**Instructions to follow**
For this listing, report how many lines contain the string "article", using only a number.
* * * * * * *
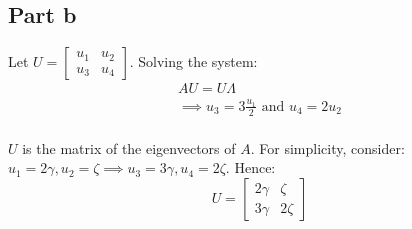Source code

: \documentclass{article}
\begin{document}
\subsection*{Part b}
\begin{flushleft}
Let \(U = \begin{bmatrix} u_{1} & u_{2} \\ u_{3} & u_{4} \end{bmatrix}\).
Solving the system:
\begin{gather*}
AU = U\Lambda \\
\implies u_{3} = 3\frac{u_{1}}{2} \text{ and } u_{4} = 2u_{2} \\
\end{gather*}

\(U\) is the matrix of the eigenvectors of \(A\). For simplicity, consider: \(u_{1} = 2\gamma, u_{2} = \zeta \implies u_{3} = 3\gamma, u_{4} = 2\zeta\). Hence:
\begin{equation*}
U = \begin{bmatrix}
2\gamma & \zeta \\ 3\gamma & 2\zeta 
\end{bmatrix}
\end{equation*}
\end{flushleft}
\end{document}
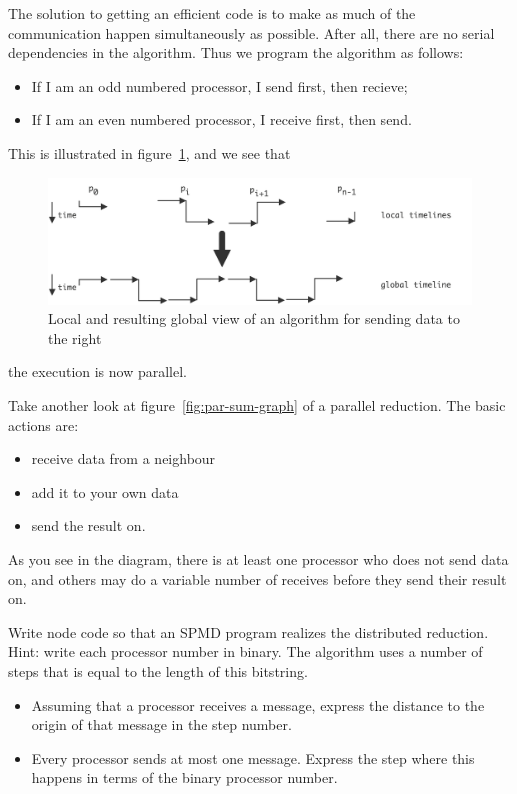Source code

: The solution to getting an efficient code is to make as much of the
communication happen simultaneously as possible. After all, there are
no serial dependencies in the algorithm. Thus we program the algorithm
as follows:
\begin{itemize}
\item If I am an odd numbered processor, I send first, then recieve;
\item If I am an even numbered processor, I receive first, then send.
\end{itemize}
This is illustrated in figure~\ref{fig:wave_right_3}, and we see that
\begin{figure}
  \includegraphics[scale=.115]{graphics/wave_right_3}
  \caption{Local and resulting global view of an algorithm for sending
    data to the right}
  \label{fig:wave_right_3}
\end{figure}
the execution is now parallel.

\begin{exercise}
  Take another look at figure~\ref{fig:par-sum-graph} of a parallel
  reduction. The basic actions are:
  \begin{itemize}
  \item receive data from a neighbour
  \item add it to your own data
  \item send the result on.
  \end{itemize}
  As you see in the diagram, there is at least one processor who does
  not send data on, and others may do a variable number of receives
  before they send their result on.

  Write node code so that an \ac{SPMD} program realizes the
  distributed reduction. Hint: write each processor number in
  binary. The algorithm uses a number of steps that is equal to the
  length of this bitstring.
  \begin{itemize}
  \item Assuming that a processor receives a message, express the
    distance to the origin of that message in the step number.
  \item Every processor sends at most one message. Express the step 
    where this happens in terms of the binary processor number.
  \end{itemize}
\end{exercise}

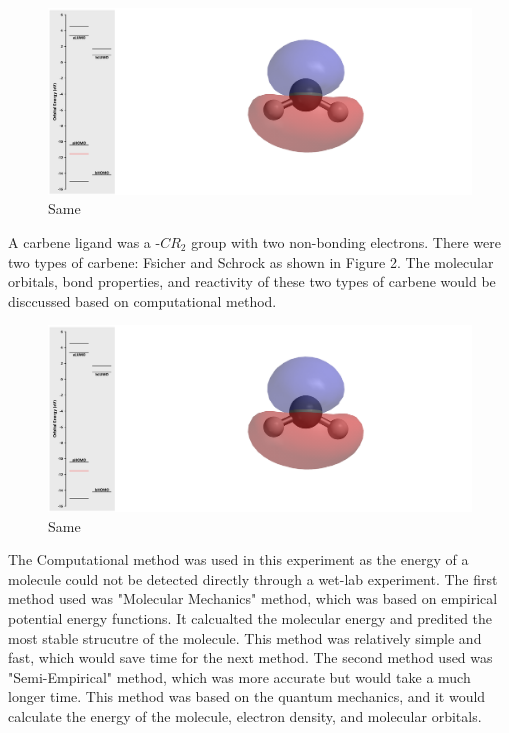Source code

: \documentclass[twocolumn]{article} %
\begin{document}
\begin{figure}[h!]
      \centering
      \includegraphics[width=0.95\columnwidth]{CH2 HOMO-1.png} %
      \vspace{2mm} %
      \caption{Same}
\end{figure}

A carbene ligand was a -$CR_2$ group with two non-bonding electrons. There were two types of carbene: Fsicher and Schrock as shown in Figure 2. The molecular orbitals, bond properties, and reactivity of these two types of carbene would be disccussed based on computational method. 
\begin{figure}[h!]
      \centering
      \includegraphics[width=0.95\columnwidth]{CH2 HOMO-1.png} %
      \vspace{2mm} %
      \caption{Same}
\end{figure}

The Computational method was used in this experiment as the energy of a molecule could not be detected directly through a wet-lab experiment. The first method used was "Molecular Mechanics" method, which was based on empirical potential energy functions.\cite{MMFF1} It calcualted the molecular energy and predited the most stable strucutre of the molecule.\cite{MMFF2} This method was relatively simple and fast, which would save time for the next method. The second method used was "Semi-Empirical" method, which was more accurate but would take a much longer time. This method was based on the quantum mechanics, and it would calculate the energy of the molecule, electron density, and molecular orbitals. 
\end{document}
* * * * * * *
**Answer box**
2